RECORDS -

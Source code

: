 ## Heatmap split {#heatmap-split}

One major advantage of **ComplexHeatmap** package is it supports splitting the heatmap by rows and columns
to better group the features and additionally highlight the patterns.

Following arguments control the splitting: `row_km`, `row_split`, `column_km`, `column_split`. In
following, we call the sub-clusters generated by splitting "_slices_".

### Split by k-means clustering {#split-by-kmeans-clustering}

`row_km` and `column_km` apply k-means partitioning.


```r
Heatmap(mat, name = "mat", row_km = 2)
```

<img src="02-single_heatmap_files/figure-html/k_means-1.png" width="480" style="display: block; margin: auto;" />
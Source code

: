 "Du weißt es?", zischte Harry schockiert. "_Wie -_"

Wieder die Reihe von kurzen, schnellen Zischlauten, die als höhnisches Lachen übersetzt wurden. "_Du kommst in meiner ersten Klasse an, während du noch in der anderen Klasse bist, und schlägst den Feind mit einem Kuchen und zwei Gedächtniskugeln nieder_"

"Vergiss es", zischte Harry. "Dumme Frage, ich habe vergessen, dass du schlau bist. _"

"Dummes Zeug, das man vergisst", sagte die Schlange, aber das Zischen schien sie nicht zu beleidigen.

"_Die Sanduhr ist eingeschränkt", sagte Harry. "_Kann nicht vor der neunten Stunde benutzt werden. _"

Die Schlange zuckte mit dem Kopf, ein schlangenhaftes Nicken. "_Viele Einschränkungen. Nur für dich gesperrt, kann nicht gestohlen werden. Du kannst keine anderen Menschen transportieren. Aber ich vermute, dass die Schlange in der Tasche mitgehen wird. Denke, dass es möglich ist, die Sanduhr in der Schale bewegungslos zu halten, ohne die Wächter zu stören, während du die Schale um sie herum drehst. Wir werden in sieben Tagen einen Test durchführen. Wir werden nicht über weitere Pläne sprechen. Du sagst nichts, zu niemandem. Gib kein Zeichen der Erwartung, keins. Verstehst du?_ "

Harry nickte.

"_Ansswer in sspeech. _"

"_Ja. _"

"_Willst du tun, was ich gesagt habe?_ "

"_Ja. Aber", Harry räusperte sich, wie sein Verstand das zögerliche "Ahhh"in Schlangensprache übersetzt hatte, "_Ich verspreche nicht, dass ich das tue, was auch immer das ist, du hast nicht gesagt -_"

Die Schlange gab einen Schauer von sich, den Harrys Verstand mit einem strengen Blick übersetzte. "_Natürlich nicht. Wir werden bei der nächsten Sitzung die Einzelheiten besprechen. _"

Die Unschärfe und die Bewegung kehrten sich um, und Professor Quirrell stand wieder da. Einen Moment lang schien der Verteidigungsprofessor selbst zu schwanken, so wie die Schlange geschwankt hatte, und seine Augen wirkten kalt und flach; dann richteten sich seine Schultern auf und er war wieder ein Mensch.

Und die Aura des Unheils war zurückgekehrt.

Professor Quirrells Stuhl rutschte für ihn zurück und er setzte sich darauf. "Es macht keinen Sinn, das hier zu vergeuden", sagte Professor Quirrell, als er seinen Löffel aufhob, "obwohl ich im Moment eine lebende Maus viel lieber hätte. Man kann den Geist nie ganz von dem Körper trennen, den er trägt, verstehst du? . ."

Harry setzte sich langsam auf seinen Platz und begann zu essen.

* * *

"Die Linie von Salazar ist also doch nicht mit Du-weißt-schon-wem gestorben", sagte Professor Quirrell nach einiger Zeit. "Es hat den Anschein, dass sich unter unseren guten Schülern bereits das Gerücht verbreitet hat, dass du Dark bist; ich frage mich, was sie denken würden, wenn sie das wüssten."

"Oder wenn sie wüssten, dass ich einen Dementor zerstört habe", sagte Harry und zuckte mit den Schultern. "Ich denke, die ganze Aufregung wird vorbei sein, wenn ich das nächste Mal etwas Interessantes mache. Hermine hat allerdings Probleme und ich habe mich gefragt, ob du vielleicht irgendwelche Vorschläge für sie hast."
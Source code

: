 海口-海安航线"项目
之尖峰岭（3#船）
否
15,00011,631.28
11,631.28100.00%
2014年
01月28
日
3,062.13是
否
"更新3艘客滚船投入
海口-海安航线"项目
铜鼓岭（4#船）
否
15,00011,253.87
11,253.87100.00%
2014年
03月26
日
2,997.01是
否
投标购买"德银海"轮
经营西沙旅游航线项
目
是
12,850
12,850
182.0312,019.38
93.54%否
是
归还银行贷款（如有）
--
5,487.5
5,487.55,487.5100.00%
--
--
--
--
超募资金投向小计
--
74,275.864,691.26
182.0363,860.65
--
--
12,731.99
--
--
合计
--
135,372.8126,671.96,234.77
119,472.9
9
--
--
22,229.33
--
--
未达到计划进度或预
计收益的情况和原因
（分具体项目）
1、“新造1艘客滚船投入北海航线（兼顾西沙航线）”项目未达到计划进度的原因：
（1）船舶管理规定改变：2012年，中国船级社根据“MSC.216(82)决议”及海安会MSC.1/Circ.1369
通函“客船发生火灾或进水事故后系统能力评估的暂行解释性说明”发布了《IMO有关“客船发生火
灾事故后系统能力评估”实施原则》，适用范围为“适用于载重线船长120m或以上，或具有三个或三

WORK REQUEST - Among the entries above, say how many lines hold the word "sich". No other words belong in the answer.

PROBLEM SOLUTION - 6